> [What to work on] What lines of the data hold the string "allowed"? Copy them all.

[Data items]

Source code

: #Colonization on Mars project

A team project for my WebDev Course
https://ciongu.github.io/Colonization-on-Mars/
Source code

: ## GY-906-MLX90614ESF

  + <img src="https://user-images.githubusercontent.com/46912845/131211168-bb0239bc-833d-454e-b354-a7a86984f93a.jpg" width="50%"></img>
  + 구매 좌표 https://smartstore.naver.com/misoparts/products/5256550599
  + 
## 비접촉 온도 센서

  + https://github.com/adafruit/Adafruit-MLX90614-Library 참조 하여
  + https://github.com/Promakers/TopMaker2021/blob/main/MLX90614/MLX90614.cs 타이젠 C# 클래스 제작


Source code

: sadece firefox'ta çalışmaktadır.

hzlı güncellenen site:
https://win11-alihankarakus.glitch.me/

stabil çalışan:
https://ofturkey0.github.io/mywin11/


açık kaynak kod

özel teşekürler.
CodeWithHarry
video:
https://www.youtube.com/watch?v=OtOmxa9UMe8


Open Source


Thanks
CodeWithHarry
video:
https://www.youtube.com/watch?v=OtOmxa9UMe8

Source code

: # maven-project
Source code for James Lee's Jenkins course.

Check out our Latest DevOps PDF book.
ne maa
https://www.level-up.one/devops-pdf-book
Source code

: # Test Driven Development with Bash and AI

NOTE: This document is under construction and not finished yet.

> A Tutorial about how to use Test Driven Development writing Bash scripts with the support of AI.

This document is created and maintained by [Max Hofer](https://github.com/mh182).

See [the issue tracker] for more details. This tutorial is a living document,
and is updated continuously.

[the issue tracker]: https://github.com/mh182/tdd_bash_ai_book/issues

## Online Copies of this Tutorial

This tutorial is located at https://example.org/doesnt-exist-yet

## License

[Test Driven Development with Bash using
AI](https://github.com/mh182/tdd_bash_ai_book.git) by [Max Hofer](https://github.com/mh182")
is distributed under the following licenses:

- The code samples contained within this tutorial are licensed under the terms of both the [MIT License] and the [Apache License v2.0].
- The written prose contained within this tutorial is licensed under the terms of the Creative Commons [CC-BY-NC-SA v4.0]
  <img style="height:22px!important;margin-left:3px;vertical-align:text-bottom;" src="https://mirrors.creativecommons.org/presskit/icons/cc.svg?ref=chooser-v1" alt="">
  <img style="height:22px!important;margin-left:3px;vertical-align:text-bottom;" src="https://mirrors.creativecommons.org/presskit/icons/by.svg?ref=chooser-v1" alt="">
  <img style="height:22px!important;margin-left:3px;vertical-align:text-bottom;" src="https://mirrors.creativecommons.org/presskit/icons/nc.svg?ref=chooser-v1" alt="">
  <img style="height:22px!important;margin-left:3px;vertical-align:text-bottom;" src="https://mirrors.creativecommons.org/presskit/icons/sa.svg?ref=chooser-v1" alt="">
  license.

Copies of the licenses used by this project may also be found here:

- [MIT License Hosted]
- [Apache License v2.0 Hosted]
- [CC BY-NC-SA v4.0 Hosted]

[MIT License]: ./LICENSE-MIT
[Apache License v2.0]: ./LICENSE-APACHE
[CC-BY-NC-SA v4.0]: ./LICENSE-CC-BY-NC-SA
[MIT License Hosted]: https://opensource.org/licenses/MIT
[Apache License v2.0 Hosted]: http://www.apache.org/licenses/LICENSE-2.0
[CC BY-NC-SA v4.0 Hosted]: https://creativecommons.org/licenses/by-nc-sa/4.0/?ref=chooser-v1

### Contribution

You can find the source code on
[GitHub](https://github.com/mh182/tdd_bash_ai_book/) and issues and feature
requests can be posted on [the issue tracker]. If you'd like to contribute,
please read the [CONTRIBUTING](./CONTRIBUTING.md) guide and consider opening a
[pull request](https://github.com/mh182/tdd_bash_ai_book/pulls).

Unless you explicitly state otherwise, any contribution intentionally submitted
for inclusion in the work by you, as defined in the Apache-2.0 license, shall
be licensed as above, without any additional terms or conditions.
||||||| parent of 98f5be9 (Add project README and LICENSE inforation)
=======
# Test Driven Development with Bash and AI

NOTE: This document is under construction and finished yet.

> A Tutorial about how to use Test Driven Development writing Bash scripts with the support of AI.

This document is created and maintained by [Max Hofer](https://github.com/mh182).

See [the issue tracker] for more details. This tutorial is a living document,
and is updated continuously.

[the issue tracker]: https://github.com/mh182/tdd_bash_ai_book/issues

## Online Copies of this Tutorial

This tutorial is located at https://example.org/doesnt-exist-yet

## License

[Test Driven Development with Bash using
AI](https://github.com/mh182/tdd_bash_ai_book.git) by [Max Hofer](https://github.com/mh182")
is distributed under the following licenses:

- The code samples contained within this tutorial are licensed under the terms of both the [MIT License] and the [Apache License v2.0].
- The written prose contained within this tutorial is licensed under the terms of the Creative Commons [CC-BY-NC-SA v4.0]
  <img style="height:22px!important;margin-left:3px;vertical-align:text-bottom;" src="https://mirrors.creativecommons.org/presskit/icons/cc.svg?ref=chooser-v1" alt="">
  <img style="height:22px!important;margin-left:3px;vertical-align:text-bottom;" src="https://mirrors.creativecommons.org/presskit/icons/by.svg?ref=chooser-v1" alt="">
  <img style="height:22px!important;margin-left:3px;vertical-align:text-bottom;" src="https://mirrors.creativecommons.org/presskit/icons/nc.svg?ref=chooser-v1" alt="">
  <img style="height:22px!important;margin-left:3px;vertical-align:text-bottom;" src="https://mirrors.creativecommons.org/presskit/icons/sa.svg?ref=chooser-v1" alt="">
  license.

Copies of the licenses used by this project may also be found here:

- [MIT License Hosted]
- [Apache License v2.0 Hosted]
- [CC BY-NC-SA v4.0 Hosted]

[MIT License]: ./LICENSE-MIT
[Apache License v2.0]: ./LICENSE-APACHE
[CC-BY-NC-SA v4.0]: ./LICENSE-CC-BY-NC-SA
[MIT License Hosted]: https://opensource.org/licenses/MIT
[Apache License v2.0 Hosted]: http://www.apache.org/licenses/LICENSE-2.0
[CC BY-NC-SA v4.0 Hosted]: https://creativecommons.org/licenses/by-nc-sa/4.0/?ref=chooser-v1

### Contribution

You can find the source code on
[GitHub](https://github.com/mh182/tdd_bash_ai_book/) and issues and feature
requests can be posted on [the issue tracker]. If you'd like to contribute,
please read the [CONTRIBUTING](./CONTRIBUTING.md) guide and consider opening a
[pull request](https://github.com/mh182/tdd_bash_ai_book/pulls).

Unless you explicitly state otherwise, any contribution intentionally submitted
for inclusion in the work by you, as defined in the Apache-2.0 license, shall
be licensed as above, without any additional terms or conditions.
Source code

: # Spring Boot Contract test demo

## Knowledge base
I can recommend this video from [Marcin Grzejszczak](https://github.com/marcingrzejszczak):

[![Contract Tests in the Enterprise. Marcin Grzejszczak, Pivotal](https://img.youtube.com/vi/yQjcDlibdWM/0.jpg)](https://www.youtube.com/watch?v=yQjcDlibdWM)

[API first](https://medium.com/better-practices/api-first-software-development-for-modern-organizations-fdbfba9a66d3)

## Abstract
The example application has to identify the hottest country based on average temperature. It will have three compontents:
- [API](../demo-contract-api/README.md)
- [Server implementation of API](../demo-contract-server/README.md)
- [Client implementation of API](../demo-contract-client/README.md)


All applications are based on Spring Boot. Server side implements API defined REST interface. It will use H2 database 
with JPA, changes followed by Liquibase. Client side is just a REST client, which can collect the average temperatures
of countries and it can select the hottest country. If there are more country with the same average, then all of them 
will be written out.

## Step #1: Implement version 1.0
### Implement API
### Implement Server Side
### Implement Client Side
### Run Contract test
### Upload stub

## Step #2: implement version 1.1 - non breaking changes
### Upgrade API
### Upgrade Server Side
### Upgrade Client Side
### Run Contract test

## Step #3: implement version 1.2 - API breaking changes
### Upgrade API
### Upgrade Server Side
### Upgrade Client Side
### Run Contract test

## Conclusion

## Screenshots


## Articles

---

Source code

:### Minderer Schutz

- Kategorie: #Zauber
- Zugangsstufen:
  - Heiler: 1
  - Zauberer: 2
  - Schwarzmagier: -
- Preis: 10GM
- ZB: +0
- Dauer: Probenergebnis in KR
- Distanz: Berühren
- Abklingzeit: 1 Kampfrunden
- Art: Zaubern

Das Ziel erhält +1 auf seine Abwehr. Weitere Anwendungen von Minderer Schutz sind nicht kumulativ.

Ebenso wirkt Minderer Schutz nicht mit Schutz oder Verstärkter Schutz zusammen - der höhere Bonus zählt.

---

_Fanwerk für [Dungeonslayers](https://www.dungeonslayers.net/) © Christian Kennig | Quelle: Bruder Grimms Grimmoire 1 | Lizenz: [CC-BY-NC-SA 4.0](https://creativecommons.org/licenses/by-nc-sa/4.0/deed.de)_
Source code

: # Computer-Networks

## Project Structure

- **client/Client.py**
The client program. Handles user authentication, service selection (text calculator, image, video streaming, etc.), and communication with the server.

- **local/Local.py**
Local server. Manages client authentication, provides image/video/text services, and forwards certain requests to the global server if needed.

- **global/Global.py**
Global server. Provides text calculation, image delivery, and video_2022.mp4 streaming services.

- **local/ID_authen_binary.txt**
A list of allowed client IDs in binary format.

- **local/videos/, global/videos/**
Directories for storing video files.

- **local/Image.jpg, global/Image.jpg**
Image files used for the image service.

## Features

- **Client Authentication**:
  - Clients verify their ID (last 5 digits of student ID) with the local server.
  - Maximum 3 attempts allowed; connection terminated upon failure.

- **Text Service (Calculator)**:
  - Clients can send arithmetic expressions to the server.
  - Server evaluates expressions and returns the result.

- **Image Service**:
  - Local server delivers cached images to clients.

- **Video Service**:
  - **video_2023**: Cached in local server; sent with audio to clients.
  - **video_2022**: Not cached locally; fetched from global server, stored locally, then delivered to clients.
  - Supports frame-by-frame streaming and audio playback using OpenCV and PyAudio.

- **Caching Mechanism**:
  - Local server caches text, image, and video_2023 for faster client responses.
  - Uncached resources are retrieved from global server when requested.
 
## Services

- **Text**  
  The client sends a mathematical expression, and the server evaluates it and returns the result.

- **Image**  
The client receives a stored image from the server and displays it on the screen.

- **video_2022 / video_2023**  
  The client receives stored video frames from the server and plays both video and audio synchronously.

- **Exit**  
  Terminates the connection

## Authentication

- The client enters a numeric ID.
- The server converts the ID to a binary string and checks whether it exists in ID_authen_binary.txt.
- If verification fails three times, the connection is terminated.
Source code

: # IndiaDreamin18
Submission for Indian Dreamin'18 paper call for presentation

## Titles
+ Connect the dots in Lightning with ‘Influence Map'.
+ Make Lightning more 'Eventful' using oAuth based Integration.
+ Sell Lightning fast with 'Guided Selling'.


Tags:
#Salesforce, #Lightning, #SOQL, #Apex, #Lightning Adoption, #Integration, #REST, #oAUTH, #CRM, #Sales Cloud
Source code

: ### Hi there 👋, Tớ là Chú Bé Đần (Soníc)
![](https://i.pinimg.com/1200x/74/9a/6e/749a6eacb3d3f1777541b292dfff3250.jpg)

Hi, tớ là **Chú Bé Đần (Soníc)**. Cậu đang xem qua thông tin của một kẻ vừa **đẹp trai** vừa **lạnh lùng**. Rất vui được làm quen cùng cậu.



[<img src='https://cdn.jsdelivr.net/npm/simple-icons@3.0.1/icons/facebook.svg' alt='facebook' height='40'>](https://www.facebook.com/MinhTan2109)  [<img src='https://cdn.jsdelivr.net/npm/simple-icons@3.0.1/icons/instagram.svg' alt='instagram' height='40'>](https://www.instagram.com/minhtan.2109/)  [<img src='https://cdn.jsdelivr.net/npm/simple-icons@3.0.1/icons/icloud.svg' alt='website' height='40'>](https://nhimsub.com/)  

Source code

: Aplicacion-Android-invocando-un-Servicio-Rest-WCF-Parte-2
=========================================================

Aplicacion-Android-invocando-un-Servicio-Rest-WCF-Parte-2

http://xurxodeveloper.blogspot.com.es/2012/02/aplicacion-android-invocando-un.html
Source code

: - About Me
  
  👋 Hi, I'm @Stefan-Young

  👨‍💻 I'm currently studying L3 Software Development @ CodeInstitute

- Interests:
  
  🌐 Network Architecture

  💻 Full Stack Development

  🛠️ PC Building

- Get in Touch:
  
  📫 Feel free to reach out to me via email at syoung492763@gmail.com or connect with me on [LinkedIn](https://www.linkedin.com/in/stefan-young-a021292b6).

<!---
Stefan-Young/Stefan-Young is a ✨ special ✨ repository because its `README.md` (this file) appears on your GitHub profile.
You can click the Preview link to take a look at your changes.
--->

--

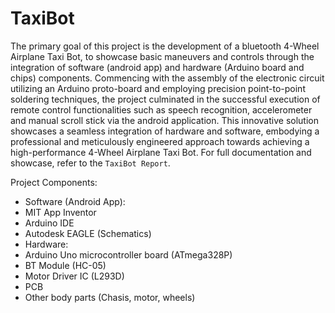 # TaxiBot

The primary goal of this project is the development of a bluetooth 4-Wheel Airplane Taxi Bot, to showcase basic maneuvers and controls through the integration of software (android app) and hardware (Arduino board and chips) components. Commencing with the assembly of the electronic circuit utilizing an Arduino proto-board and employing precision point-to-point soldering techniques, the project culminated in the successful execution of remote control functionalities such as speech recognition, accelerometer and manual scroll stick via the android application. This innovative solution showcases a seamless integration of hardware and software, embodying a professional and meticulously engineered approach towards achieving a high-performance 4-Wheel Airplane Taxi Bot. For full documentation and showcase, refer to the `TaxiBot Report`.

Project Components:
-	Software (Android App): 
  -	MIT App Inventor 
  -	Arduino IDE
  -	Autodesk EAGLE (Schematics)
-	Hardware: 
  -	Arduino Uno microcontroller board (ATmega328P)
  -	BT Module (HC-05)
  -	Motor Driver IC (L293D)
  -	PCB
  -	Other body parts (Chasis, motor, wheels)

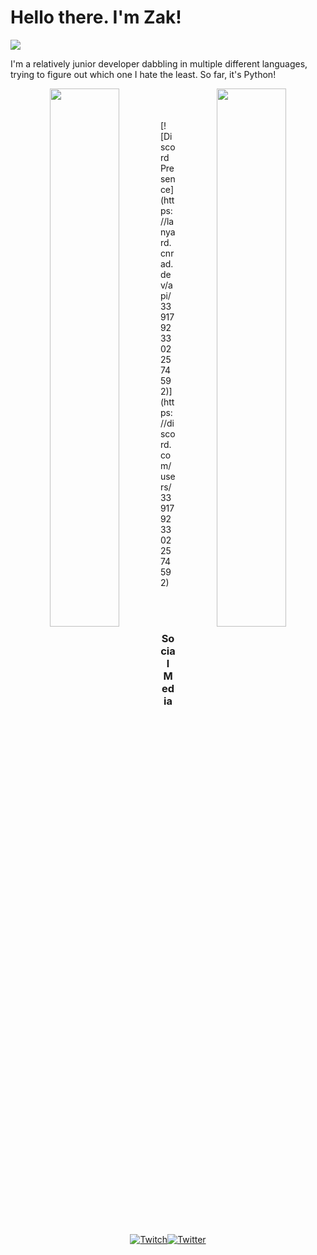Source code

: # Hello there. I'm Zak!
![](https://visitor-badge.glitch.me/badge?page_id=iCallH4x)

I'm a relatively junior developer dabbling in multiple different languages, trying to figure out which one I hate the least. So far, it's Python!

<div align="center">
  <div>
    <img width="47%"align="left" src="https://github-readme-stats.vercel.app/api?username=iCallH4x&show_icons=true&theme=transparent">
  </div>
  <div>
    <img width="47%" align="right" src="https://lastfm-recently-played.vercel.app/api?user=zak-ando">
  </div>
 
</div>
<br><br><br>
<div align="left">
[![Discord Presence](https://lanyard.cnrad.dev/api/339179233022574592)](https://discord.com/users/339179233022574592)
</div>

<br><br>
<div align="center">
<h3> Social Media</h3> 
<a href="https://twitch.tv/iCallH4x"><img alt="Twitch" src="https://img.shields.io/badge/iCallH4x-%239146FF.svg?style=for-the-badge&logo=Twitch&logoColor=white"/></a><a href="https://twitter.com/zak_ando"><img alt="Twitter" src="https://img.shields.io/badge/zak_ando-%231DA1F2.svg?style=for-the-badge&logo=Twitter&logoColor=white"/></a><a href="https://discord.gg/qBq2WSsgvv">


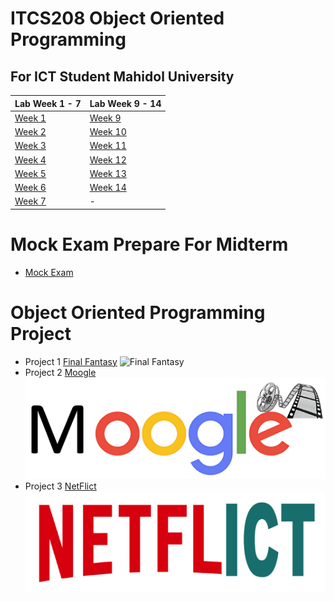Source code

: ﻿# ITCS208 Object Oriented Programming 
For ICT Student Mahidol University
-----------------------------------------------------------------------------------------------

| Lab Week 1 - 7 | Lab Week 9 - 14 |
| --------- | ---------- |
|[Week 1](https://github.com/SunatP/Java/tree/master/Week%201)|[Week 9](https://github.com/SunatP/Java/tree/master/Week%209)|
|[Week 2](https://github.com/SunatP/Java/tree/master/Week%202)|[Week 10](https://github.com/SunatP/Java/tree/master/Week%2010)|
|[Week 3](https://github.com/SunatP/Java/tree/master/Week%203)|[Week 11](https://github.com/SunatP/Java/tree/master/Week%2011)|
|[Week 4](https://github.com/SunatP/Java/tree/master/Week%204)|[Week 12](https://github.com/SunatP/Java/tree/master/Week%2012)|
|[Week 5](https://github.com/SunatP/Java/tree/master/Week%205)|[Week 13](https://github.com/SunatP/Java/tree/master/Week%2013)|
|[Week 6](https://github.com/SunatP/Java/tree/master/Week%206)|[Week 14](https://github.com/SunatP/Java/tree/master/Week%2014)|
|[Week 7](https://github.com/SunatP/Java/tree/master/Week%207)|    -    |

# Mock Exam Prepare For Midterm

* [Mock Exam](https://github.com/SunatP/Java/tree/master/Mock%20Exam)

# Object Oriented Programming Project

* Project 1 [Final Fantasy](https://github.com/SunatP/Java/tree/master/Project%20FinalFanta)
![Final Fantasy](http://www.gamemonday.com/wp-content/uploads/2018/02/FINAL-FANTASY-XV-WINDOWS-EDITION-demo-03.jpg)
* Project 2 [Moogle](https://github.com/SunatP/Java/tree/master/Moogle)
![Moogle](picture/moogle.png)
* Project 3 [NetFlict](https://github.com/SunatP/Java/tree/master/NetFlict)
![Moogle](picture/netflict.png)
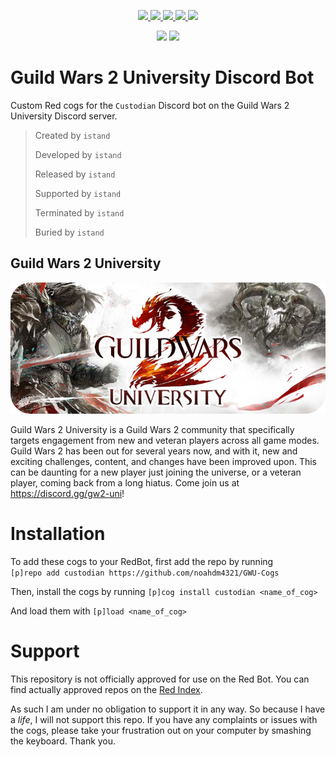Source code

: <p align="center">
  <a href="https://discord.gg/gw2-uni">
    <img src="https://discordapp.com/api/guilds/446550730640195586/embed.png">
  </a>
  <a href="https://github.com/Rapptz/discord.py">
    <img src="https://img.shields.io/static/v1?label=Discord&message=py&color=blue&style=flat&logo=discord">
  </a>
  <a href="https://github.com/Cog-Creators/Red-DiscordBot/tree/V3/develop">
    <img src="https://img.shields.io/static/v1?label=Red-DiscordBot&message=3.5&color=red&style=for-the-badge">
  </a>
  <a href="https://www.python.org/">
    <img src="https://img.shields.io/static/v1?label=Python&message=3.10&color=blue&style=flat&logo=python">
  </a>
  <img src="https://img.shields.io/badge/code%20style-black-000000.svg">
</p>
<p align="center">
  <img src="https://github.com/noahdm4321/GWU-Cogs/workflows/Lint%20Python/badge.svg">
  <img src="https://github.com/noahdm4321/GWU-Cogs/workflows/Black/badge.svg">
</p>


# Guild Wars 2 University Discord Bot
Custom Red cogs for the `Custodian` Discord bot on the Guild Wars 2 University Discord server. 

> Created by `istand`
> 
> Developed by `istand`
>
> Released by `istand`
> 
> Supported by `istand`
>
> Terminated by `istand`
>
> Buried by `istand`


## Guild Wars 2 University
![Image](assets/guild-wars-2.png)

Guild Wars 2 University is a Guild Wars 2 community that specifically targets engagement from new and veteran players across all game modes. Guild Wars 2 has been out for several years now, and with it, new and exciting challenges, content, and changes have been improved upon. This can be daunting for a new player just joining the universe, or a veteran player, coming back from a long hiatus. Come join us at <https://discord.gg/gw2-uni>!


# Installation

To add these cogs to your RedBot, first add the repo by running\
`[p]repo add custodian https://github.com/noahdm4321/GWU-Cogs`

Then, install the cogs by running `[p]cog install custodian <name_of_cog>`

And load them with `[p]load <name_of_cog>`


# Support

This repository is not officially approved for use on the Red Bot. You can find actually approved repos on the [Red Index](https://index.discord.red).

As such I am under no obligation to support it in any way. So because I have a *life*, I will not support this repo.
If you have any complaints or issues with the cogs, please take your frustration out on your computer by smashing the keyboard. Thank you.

> [Output below]
A list of allowed client IDs in binary format.
  - Maximum 3 attempts allowed; connection terminated upon failure.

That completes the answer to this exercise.